Secrets of Scotland
Yard
Director: George Blair
Year: 1944
Rating: 5.5
Produced in 1944, this low budget film from Republic
has a very good premise but not really the budget to do right by it. It begins
at the end of WW1 with Germany defeated. The German military credits Room
404 in the English military as the cause for their defeat. Room 404 are the
code breakers. Here it is a small group of men rather than the large organization
that it was in reality and no mention obviously of Alan Turing. It was a complete
secret. The Germans decide to get a man in now to be ready for the next war.
The next war came and Room 404 was brought together again to break codes.
One of them is a German agent and all of them fall under suspicion. The audience
has no idea who it is.
A member of Scotland Yard is brought in
undercover when his brother is murdered after he breaks a code. They look
so much alike that even his girlfriend can't tell the difference. Except a
pinky is missing from the dead brother - perhaps a nod to the 39 Steps. It
runs 68 minutes in black and white and the copy I saw was watchable but no
better. There are a few names in the cast that are recognizable - Sir C.

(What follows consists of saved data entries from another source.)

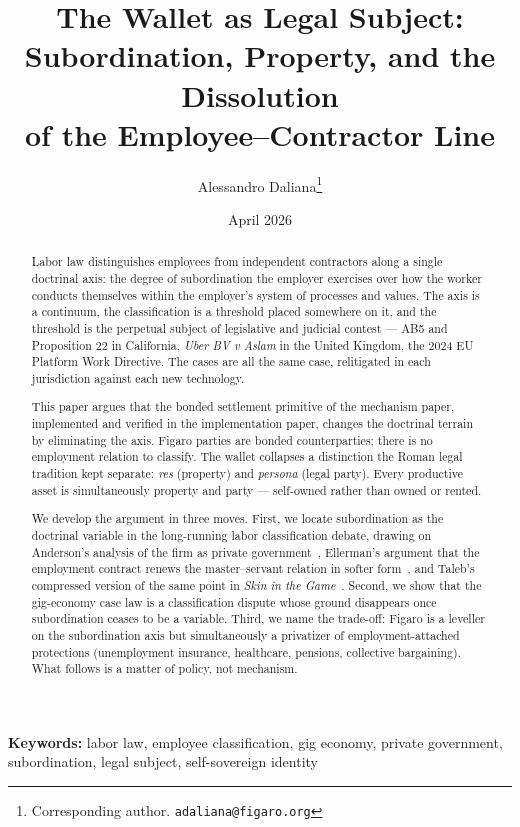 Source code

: \documentclass[11pt,a4paper]{article}
\title{%
  The Wallet as Legal Subject:\\
  Subordination, Property, and the Dissolution\\
  of the Employee--Contractor Line%
}
\author{
  Alessandro Daliana\thanks{Corresponding author. \texttt{adaliana@figaro.org}}
}
\date{April 2026}
\theoremstyle{remark}
\begin{document}
\maketitle

\begin{abstract}
Labor law distinguishes employees from independent contractors along
a single doctrinal axis: the degree of subordination the employer
exercises over how the worker conducts themselves within the
employer's system of processes and values. The axis is a continuum,
the classification is a threshold placed somewhere on it, and the
threshold is the perpetual subject of legislative and judicial
contest --- AB5 and Proposition 22 in California, \emph{Uber BV v
Aslam} in the United Kingdom, the 2024 EU Platform Work Directive.
The cases are all the same case, relitigated in each jurisdiction
against each new technology.

This paper argues that the bonded settlement primitive
of the mechanism paper, implemented and verified
in the implementation paper, changes the doctrinal terrain by
eliminating the axis. Figaro parties are bonded counterparties;
there is no employment relation to classify. The wallet collapses a
distinction the Roman legal tradition kept separate: \emph{res}
(property) and \emph{persona} (legal party). Every productive asset
is simultaneously property and party --- self-owned rather than
owned or rented.

We develop the argument in three moves. First, we locate
subordination as the doctrinal variable in the long-running labor
classification debate, drawing on Anderson's analysis of the firm
as private government~\citep{anderson2017private}, Ellerman's
argument that the employment contract renews the master--servant
relation in softer form~\citep{ellerman1992property}, and Taleb's
compressed version of the same point in \emph{Skin in the
Game}~\citep{taleb2018skin}. Second, we show that the gig-economy
case law is a classification dispute whose ground disappears once
subordination ceases to be a variable. Third, we name the
trade-off: Figaro is a leveller on the subordination axis but
simultaneously a privatizer of employment-attached protections
(unemployment insurance, healthcare, pensions, collective
bargaining). What follows is a matter of policy, not mechanism.
\end{abstract}

\medskip
\noindent\textbf{Keywords:}
labor law, employee classification, gig economy, private government,
subordination, legal subject, self-sovereign identity
\end{document}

Aubrey Smith who runs Room 404, Lionel Atwill as one of the code breakers
as is John Abbott, Martin Kosleck of course gets the sad duty of playing a
German agent again who owns a restaurant, Forrester Harvey is the messenger
and Henry Stephenson as a Commander. The two main players though are less
known - Edgar Barrier as the Scotland Yard man and his dead brother and Stepanie
Bachelor as the girlfriend. It was a nice contingent of the English community
in Hollywood other than the two leads who tried their best to sound English.